§ **WORK INSTRUCTION**:
This exercise calls for the whole listing to be given again exactly, without images.

GIVEN DATA Start Marker

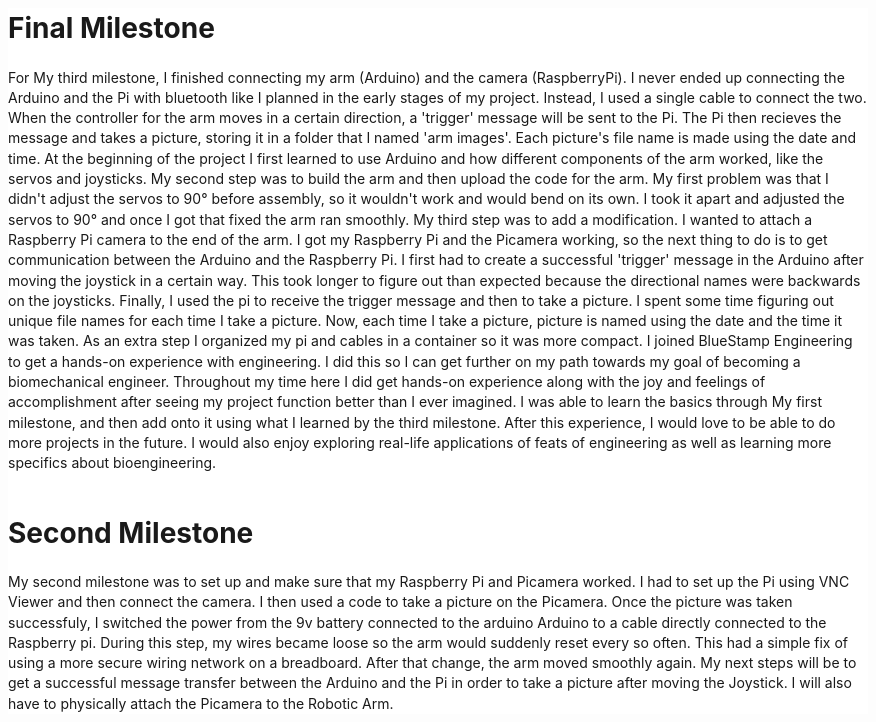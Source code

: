 # Final Milestone

<iframe width="560" height="315" src="https://www.youtube.com/embed/ZzZ9SbKGYis?si=5oiOW9qxkX-EhnvL" title="YouTube video player" frameborder="0" allow="accelerometer; autoplay; clipboard-write; encrypted-media; gyroscope; picture-in-picture; web-share" referrerpolicy="strict-origin-when-cross-origin" allowfullscreen></iframe>

  For My third milestone, I finished connecting my arm (Arduino) and the camera (RaspberryPi). I never ended up connecting the Arduino and the Pi with bluetooth like I planned in the early stages of my project. Instead, I used a single cable to connect the two. When the controller for the arm moves in a certain direction, a 'trigger' message will be sent to the Pi. The Pi then recieves the message and takes a picture, storing it in a folder that I named 'arm images'. Each picture's file name is made using the date and time.
  At the beginning of the project I first learned to use Arduino and how different components of the arm worked, like the servos and joysticks.  My second step was to build the arm and then upload the code for the arm. My first problem was that I didn't adjust the servos to 90° before assembly, so it wouldn't work and would bend on its own. I took it apart and adjusted the servos to 90° and once I got that fixed the arm ran smoothly. My third step was to add a modification. I wanted to attach a Raspberry Pi camera to the end of the arm. I got my Raspberry Pi and the Picamera working, so the next thing to do is to get communication between the Arduino and the Raspberry Pi. I first had to create a successful 'trigger' message in the Arduino after moving the joystick in a certain way. This took longer to figure out than expected because the directional names were backwards on the joysticks. Finally, I used the pi to receive the trigger message and then to take a picture. I spent some time figuring out unique file names for each time I take a picture. Now, each time I take a picture, picture is named using the date and the time it was taken. As an extra step I organized my pi and cables in a container so it was more compact.
  I joined BlueStamp Engineering to get a hands-on experience with engineering. I did this so I can get further on my path towards my goal of becoming a biomechanical engineer. Throughout my time here I did get hands-on experience along with the joy and feelings of accomplishment after seeing my project function better than I ever imagined. I was able to learn the basics through My first milestone, and then add onto it using what I learned by the third milestone. After this experience, I would love to be able to do more projects in the future. I would also enjoy exploring real-life applications of feats of engineering as well as learning more specifics about bioengineering.




# Second Milestone

<iframe width="560" height="315" src="https://www.youtube.com/embed/hrOJ-Q86aEw?si=Nu_yJ5Ivngd5rjA3" title="YouTube video player" frameborder="0" allow="accelerometer; autoplay; clipboard-write; encrypted-media; gyroscope; picture-in-picture; web-share" referrerpolicy="strict-origin-when-cross-origin" allowfullscreen></iframe>

  My second milestone was to set up and make sure that my Raspberry Pi and Picamera worked. I had to set up the Pi using VNC Viewer and then connect the camera. I then used a code to take a picture on the Picamera. Once the picture was taken successfuly, I switched the power from the 9v battery connected to the arduino Arduino to a cable directly connected to the Raspberry pi. 
  During this step, my wires became loose so the arm would suddenly reset every so often. This had a simple fix of using a more secure wiring network on a breadboard. After that change, the arm moved smoothly again.
  My next steps will be to get a successful message transfer between the Arduino and the Pi in order to take a picture after moving the Joystick. I will also have to physically attach the Picamera to the Robotic Arm.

GIVEN DATA End Marker

§ **RESULT OF THE EXERCISE**:
Source code

: # Final Milestone

<iframe width="560" height="315" src="https://www.youtube.com/embed/ZzZ9SbKGYis?si=5oiOW9qxkX-EhnvL" title="YouTube video player" frameborder="0" allow="accelerometer; autoplay; clipboard-write; encrypted-media; gyroscope; picture-in-picture; web-share" referrerpolicy="strict-origin-when-cross-origin" allowfullscreen></iframe>

  For My third milestone, I finished connecting my arm (Arduino) and the camera (RaspberryPi). I never ended up connecting the Arduino and the Pi with bluetooth like I planned in the early stages of my project. Instead, I used a single cable to connect the two. When the controller for the arm moves in a certain direction, a 'trigger' message will be sent to the Pi. The Pi then recieves the message and takes a picture, storing it in a folder that I named 'arm images'. Each picture's file name is made using the date and time.
  At the beginning of the project I first learned to use Arduino and how different components of the arm worked, like the servos and joysticks.  My second step was to build the arm and then upload the code for the arm. My first problem was that I didn't adjust the servos to 90° before assembly, so it wouldn't work and would bend on its own. I took it apart and adjusted the servos to 90° and once I got that fixed the arm ran smoothly. My third step was to add a modification. I wanted to attach a Raspberry Pi camera to the end of the arm. I got my Raspberry Pi and the Picamera working, so the next thing to do is to get communication between the Arduino and the Raspberry Pi. I first had to create a successful 'trigger' message in the Arduino after moving the joystick in a certain way. This took longer to figure out than expected because the directional names were backwards on the joysticks. Finally, I used the pi to receive the trigger message and then to take a picture. I spent some time figuring out unique file names for each time I take a picture. Now, each time I take a picture, picture is named using the date and the time it was taken. As an extra step I organized my pi and cables in a container so it was more compact.
  I joined BlueStamp Engineering to get a hands-on experience with engineering. I did this so I can get further on my path towards my goal of becoming a biomechanical engineer. Throughout my time here I did get hands-on experience along with the joy and feelings of accomplishment after seeing my project function better than I ever imagined. I was able to learn the basics through My first milestone, and then add onto it using what I learned by the third milestone. After this experience, I would love to be able to do more projects in the future. I would also enjoy exploring real-life applications of feats of engineering as well as learning more specifics about bioengineering.




# Second Milestone

<iframe width="560" height="315" src="https://www.youtube.com/embed/hrOJ-Q86aEw?si=Nu_yJ5Ivngd5rjA3" title="YouTube video player" frameborder="0" allow="accelerometer; autoplay; clipboard-write; encrypted-media; gyroscope; picture-in-picture; web-share" referrerpolicy="strict-origin-when-cross-origin" allowfullscreen></iframe>

  My second milestone was to set up and make sure that my Raspberry Pi and Picamera worked. I had to set up the Pi using VNC Viewer and then connect the camera. I then used a code to take a picture on the Picamera. Once the picture was taken successfuly, I switched the power from the 9v battery connected to the arduino Arduino to a cable directly connected to the Raspberry pi. 
  During this step, my wires became loose so the arm would suddenly reset every so often. This had a simple fix of using a more secure wiring network on a breadboard. After that change, the arm moved smoothly again.
  My next steps will be to get a successful message transfer between the Arduino and the Pi in order to take a picture after moving the Joystick. I will also have to physically attach the Picamera to the Robotic Arm.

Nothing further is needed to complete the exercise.